The battery consisted of an open iron boiler or kettle A (fig. 2), filled with scalding hot water, with shelves, B, C, partly of mahogany and partly of lead, sloping down to it. Here the body was first dipped in the water, and then withdrawn to the plank to cool and drain, when it was unfolded, rolled gently with a pin tapering towards the ends, turned, and worked in direction, to toughen and shrink it, and at the same time prevent adhesion of its sides. Stopping or thickening any thin spots seen on looking through the body, was carefully performed by dabbing on additional stuff in successive supplies from the hot liquor with a brush frequently dipped into the kettle, until the body was shrunk sufficiently (about one-half) and thoroughly equalized. When quite dried, stiffening was effected with a brush dipped into a thin varnish of shellac, and rubbed into the body, the surface intended for the inside having much more laid on it than the outer, while the brim was made to absorb many times the quantity applied to any other part.

[graphic]

FIG. 2.

On being again dried, the body was ready to be covered with a nap of beaver hair. For this, in inferior qualities, the hair of the otter, nutria or other fine fur was sometimes substituted. The requisite quantity of one or other of these was taken and mixed with a proportion of cotton, and the whole was bowed up into a thin uniform lap. The cotton merely served to give sufficient body to the material to enable the workman to handle the lap.
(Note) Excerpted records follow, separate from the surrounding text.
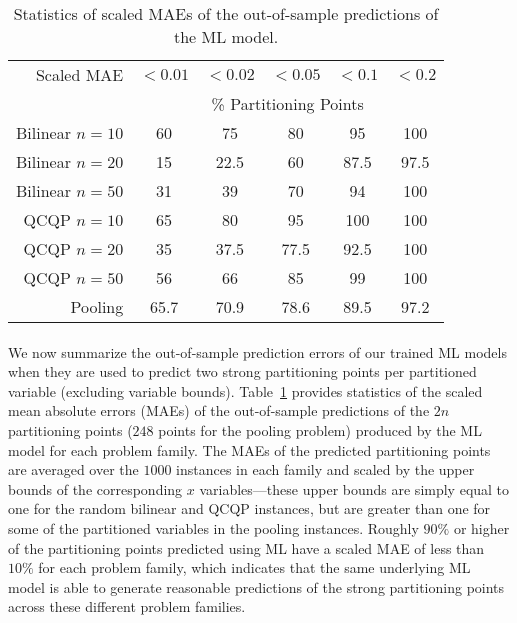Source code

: \documentclass{article}
\newcommand{\pp}{partitioning points}
\begin{document}
\begin{table}[t]
\centering
\begin{tabular}{ r | c c c c c }
\hline
Scaled MAE & $<0.01$ & $<0.02$ & $<0.05$ & $<0.1$ & $<0.2$ \\ 
& \multicolumn{5}{c}{\% Partitioning Points} \\ \hline
Bilinear $n = 10$ &  60  &  75   &  80   &  95  &  100  \\
Bilinear $n = 20$ &  15  &  22.5   &  60  &  87.5  &  97.5  \\
Bilinear $n = 50$ &  31  &  39   &  70  &  94  &  100  \\[0.05in]
QCQP $n = 10$ &  65  &  80   &  95   &  100  &  100  \\
QCQP $n = 20$ &  35  &  37.5   &  77.5  &  92.5  &  100  \\
QCQP $n = 50$ &  56  &  66   &  85  &  99  &  100  \\[0.05in]
Pooling           &  65.7  &  70.9   &  78.6   &  89.5  &  97.2  \\ \hline
\end{tabular}
\caption{Statistics of scaled MAEs of the out-of-sample predictions of the ML model.}
\label{tab:scaled_maes}
\end{table}







\paragraph*{}
We now summarize the out-of-sample prediction errors of our trained ML models when they are used to predict two strong {\pp} per partitioned variable (excluding variable bounds).
Table~\ref{tab:scaled_maes} provides statistics of the scaled mean absolute errors (MAEs) of the out-of-sample predictions of the $2n$ {\pp} ($248$ points for the pooling problem) produced by the ML model for each problem family.
The MAEs of the predicted {\pp} are averaged over the $1000$ instances in each family and scaled by the upper bounds of the corresponding $x$ variables---these upper bounds are simply equal to one for the random bilinear and QCQP instances, but are greater than one for some of the partitioned variables in the pooling instances.
Roughly $90\%$ or higher of the {\pp} predicted using ML have a scaled MAE of less than $10\%$ for each problem family, which indicates that the same underlying ML model is able to generate reasonable predictions of the strong {\pp} across these different problem families.
\end{document}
The body of the hat

being damped, the workman spread over it a covering of this lap, and by moistening and gentle patting with a brush the cut ends of the hair penetrated and fixed themselves in the felt body. The hat was then put into a coarse hair cloth, dipped and rolled in the hot liquor until the fur was quite worked in, the cotton being left on the surface loose and ready for removal. The blocking, dyeing and finishing processes in the case of beaver hats were similar to those employed for ordinary felts, except that greater care and dexterity were required on the part of the workmen, and further that the coarse hairs or kemps which might be in the fur were cut off by shaving the surface with a razor. The nap also had to be laid in one direction, smoothed and rendered glossy by repeated wettings, ironings and brushings. A hat so finished was very durable and much more light, cool and easy-fitting to the head than the silk hat which has now so largely superseded it.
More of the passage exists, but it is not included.